I have a dataset which has account IDs (acct_id) and Account Names (acct_name). I have a pattern to figure out if the account exactly belongs to a customer. There are suffixes like JR or SR or I or V or MD which I don't need to take it to account for account name. I made up the data that almost matches my original data.
For example:
MICHAEL D KUELKAR JR Account Name has account id of KUELK2M6D.
The account ID is calculated like below
first 5 letters of last name (KUELK)+how many more letters are left in the last name (2 more letters, AR in this case)+
first letter of the first name(M as in Michael)+how many letters are left after the first letter of the first name (ICHAEL, 6 Letters)+first letter of middle name (D in this case)
If there are any last name are lower than 5 bytes (length less than 5), there will be periods (like .). Since the length of the last name is less than 5 letter, there will not be any letters left so we have 0 after the last name and periods.
If the middle name is missing then you would have . as well.
Like acct_name (PING-PONG LI/2121/) acct_id is LI...0P3P
I need to find the mismatch acct_name and acct_id.
Here is the code I tried, Please suggest me how to go forward from here. Thanks in advance.
PROC SQL;
create table WORK.HAVE ( bufsize=65536 )
(
acct_id char(27),
acct_name char(240)
);
QUIT;
PROC SQL;
INSERT INTO have
VALUES ("KING.0R6K","RICHARD K KING JR/1111/")
VALUES ("KO...0C4.","CAMEY JOE/2282/")
VALUES ("KUELK2M6D","MICHAEL D KUELKAR JR/1110/")
VALUES ("FUSS.0J4.","JACOB JOHN FUSS VI/8889/")
VALUES ("LI...0P3P", "PING-PONG LI/2121/")
VALUES ("LO...0T6Z","TSARA YEU ZEE LO/6666/")
VALUES ("LOYD.0W5.","WESLEY BRUCE LOYD SR/1181/")

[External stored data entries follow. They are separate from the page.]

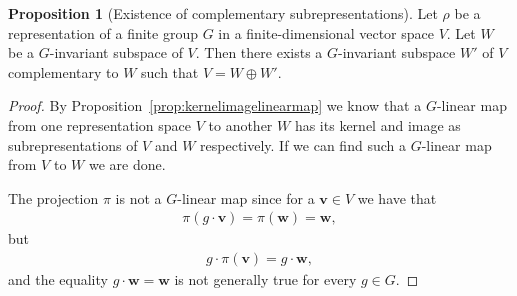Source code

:\documentclass[12pt, a4paper, twoside]{article}
\theoremstyle{definition}
\newtheorem{proposition}[definition]{Proposition}
\theoremstyle{remark}
\numberwithin{equation}{section}
\newcommand{\1}{\mathbf{1}}
\newcommand{\0}{\mathbf{0}}
\newcommand{\vvec}{\mathbf{v}}
\newcommand{\wvec}{\mathbf{w}}
\begin{document}
	\begin{proposition}[Existence of complementary subrepresentations]
		Let $\rho$ be a representation of a finite group $G$ in a finite-dimensional vector space $V$. Let $W$ be a $G$-invariant subspace of $V$. Then there exists a $G$-invariant subspace $W'$ of $V$ complementary to $W$ such that $V = W \oplus W'$.
	\end{proposition}
	\begin{proof}
		By Proposition~\ref{prop:kernelimagelinearmap} we know that a $G$-linear map from one representation space $V$ to another $W$ has its kernel and image as subrepresentations of $V$ and $W$ respectively. If we can find such a $G$-linear map from $V$ to $W$ we are done.
		
		The projection $\pi$ is not a $G$-linear map since for a $\vvec \in V$ we have that 
		\begin{align*}
			\pi(g \cdot \vvec) = \pi(\wvec) = \wvec,
		\end{align*}
		but 
		\begin{align*}
			g \cdot \pi(\vvec) = g \cdot \wvec,
		\end{align*}
		and the equality $g \cdot \wvec = \wvec$ is not generally true for every $g \in G$.
		

\end{proof}
\end{document}
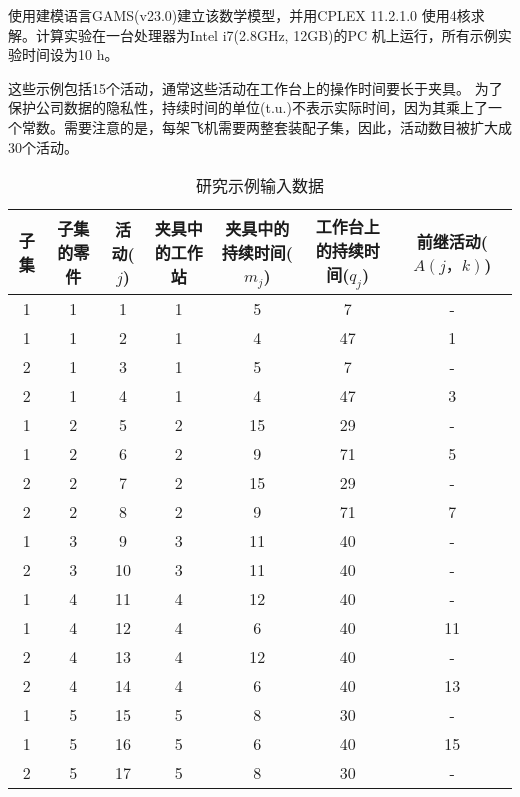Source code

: 使用建模语言GAMS(v23.0)建立该数学模型，并用CPLEX 11.2.1.0 使用4核求解。计算实验在一台处理器为Intel i7(2.8GHz, 12GB)的PC 机上运行，所有示例实验时间设为10 h。

这些示例包括15个活动，通常这些活动在工作台上的操作时间要长于夹具。
为了保护公司数据的隐私性，持续时间的单位(t.u.)不表示实际时间，因为其乘上了一个常数。需要注意的是，每架飞机需要两整套装配子集，因此，活动数目被扩大成30个活动。
\begin{table}[h]
  \centering
  \caption{研究示例输入数据}
    \begin{tabular}{ccccccc}
    \toprule
子集 &子集的零件 &活动($j$) &\multicolumn{1}{m{23mm}}{\centering 夹具中的工作站} &\multicolumn{1}{m{23mm}}{\centering 夹具中的持续时间($m_j$)} &  \multicolumn{1}{m{23mm}}{\centering 工作台上的持续时间($q_j$)} &  \multicolumn{1}{m{23mm}}{\centering 前继活动($A(j，k)$) }\\
\midrule
    1     & 1     & 1     & 1     & 5     & 7     & - \\
    1     & 1     & 2     & 1     & 4     & 47    & 1 \\
    2     & 1     & 3     & 1     & 5     & 7     & - \\
    2     & 1     & 4     & 1     & 4     & 47    & 3 \\
    1     & 2     & 5     & 2     & 15    & 29    & - \\
    1     & 2     & 6     & 2     & 9     & 71    & 5 \\
    2     & 2     & 7     & 2     & 15    & 29    & - \\
    2     & 2     & 8     & 2     & 9     & 71    & 7 \\
    1     & 3     & 9     & 3     & 11    & 40    & - \\
    2     & 3     & 10    & 3     & 11    & 40    & - \\
    1     & 4     & 11    & 4     & 12    & 40    & - \\
    1     & 4     & 12    & 4     & 6     & 40    & 11 \\
    2     & 4     & 13    & 4     & 12    & 40    & - \\
    2     & 4     & 14    & 4     & 6     & 40    & 13 \\
    1     & 5     & 15    & 5     & 8     & 30    & - \\
    1     & 5     & 16    & 5     & 6     & 40    & 15 \\
    2     & 5     & 17    & 5     & 8     & 30    & - \\

\end{tabular}
\end{table}
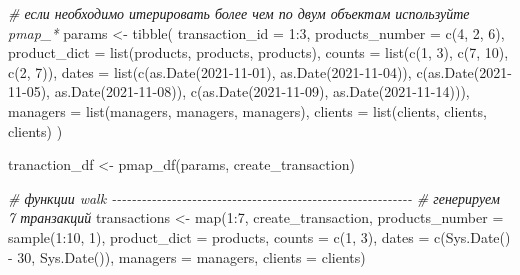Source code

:\documentclass[
]{book}
\newenvironment{Shaded}{\begin{snugshade}}{\end{snugshade}}
\newcommand{\AttributeTok}[1]{\textcolor[rgb]{0.77,0.63,0.00}{#1}}
\newcommand{\CommentTok}[1]{\textcolor[rgb]{0.56,0.35,0.01}{\textit{#1}}}
\newcommand{\DecValTok}[1]{\textcolor[rgb]{0.00,0.00,0.81}{#1}}
\newcommand{\FunctionTok}[1]{\textcolor[rgb]{0.00,0.00,0.00}{#1}}
\newcommand{\NormalTok}[1]{#1}
\newcommand{\OtherTok}[1]{\textcolor[rgb]{0.56,0.35,0.01}{#1}}
\newcommand{\SpecialCharTok}[1]{\textcolor[rgb]{0.00,0.00,0.00}{#1}}
\newcommand{\StringTok}[1]{\textcolor[rgb]{0.31,0.60,0.02}{#1}}
\begin{document}
\begin{Shaded}
\begin{Highlighting}[]
\CommentTok{\# если необходимо итерировать более чем по двум объектам используйте pmap\_*}
\NormalTok{params }\OtherTok{\textless{}{-}} \FunctionTok{tibble}\NormalTok{(}
  \AttributeTok{transaction\_id  =} \DecValTok{1}\SpecialCharTok{:}\DecValTok{3}\NormalTok{,}
  \AttributeTok{products\_number =} \FunctionTok{c}\NormalTok{(}\DecValTok{4}\NormalTok{, }\DecValTok{2}\NormalTok{, }\DecValTok{6}\NormalTok{),}
  \AttributeTok{product\_dict    =} \FunctionTok{list}\NormalTok{(products, products, products),}
  \AttributeTok{counts          =} \FunctionTok{list}\NormalTok{(}\FunctionTok{c}\NormalTok{(}\DecValTok{1}\NormalTok{, }\DecValTok{3}\NormalTok{), }\FunctionTok{c}\NormalTok{(}\DecValTok{7}\NormalTok{, }\DecValTok{10}\NormalTok{), }\FunctionTok{c}\NormalTok{(}\DecValTok{2}\NormalTok{, }\DecValTok{7}\NormalTok{)),}
  \AttributeTok{dates           =} \FunctionTok{list}\NormalTok{(}\FunctionTok{c}\NormalTok{(}\FunctionTok{as.Date}\NormalTok{(}\StringTok{\textquotesingle{}2021{-}11{-}01\textquotesingle{}}\NormalTok{), }\FunctionTok{as.Date}\NormalTok{(}\StringTok{\textquotesingle{}2021{-}11{-}04\textquotesingle{}}\NormalTok{)),}
                         \FunctionTok{c}\NormalTok{(}\FunctionTok{as.Date}\NormalTok{(}\StringTok{\textquotesingle{}2021{-}11{-}05\textquotesingle{}}\NormalTok{), }\FunctionTok{as.Date}\NormalTok{(}\StringTok{\textquotesingle{}2021{-}11{-}08\textquotesingle{}}\NormalTok{)),}
                         \FunctionTok{c}\NormalTok{(}\FunctionTok{as.Date}\NormalTok{(}\StringTok{\textquotesingle{}2021{-}11{-}09\textquotesingle{}}\NormalTok{), }\FunctionTok{as.Date}\NormalTok{(}\StringTok{\textquotesingle{}2021{-}11{-}14\textquotesingle{}}\NormalTok{))),}
  \AttributeTok{managers        =} \FunctionTok{list}\NormalTok{(managers, managers, managers),}
  \AttributeTok{clients         =} \FunctionTok{list}\NormalTok{(clients, clients, clients)}
\NormalTok{)}

\NormalTok{tranaction\_df }\OtherTok{\textless{}{-}} \FunctionTok{pmap\_df}\NormalTok{(params, create\_transaction)}

\CommentTok{\# функции walk {-}{-}{-}{-}{-}{-}{-}{-}{-}{-}{-}{-}{-}{-}{-}{-}{-}{-}{-}{-}{-}{-}{-}{-}{-}{-}{-}{-}{-}{-}{-}{-}{-}{-}{-}{-}{-}{-}{-}{-}{-}{-}{-}{-}{-}{-}{-}{-}{-}{-}{-}{-}{-}{-}{-}{-}{-}{-}{-}{-}}
\CommentTok{\# генерируем 7 транзакций}
\NormalTok{transactions }\OtherTok{\textless{}{-}} \FunctionTok{map}\NormalTok{(}\DecValTok{1}\SpecialCharTok{:}\DecValTok{7}\NormalTok{,}
\NormalTok{                    create\_transaction,}
                    \AttributeTok{products\_number =} \FunctionTok{sample}\NormalTok{(}\DecValTok{1}\SpecialCharTok{:}\DecValTok{10}\NormalTok{, }\DecValTok{1}\NormalTok{),}
                    \AttributeTok{product\_dict =}\NormalTok{ products,}
                    \AttributeTok{counts =} \FunctionTok{c}\NormalTok{(}\DecValTok{1}\NormalTok{, }\DecValTok{3}\NormalTok{),}
                    \AttributeTok{dates =} \FunctionTok{c}\NormalTok{(}\FunctionTok{Sys.Date}\NormalTok{() }\SpecialCharTok{{-}} \DecValTok{30}\NormalTok{, }\FunctionTok{Sys.Date}\NormalTok{()),}
                    \AttributeTok{managers =}\NormalTok{ managers,}
                    \AttributeTok{clients =}\NormalTok{ clients)}


\end{Highlighting}
\end{Shaded}
\end{document}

VALUES ("LUCER7M4.","MARIA K LUCERA SR/3333/")
VALUES ("BUCKE2W0K","WK BUCKETT JR/1151/")
VALUES ("LUM..0R5H","ROBERTS H S/1141/")
VALUES ("M....0V4.","VUING DO/5595/")
VALUES ("MILLS0S4C","STEVE MILLS IV/9898/")
VALUES ("SUTTE1D3.","DARK N SUTTER M D/3331/")
VALUES ("ATKIN1R5D","ROBERT ATKINS SR/5656/")
VALUES ("ATKIN1R5D","ROBERT D ATKINS SR/1212/")
VALUES ("ANGUI9G7.","GAMELIEL S ANGUIAND SR/1897/")
VALUES ("ARNIT1J5M","JESSIE M ARNITT JR/4564/")
VALUES ("DAXTE1F4L","FRANK LEVIS DAXTER V/6781/")
VALUES ("BEASO1R2S","RON SHARE BEASON II/9872/")
VALUES ("CASTI6A8Z","ALEXA Z CASTILLEMOS SR/9861/")
VALUES ("CESTR1G6C","GERARDI CAMACHO-CESTRO IV/5671/")
VALUES ("BROWN0J5.","JACKIE BROWN M D/5671/")
VALUES ("CRAPS2D5J","CRAPSEN DIANIA JOE/0981/")
VALUES ("DEBAR6M4H","MERCY H DEE/0001/")
VALUES ("DEDIO1F4R","FELEX V DEDIOS JR/0001/")
VALUES ("KRIEK6S3T","SEAN THOMAS KREIKEMAIAR/0001/")
VALUES ("CASTR1G6C","GERARDI CAMACHI-CASTRO IV/0001/")
;
QUIT;
DATA HAVE;
SET HAVE;
NEW_VAR=SCAN(acct_name,1,'/');
RUN;
data want ;
set have;
do i=1 to countw(new_var,' ');
var1=scan(new_var,i,' ');
output;
end;
drop i new_var ;
run;
proc sql;
create table want1 as
select *
from want
where acct_id not in
(select distinct acct_id
from want
where strip(compress(substr(acct_id,1,5),,'p')) in (select var1 from want) )
;
quit;
Thanks
Thank you for providing usable data, even if it seems imperfect.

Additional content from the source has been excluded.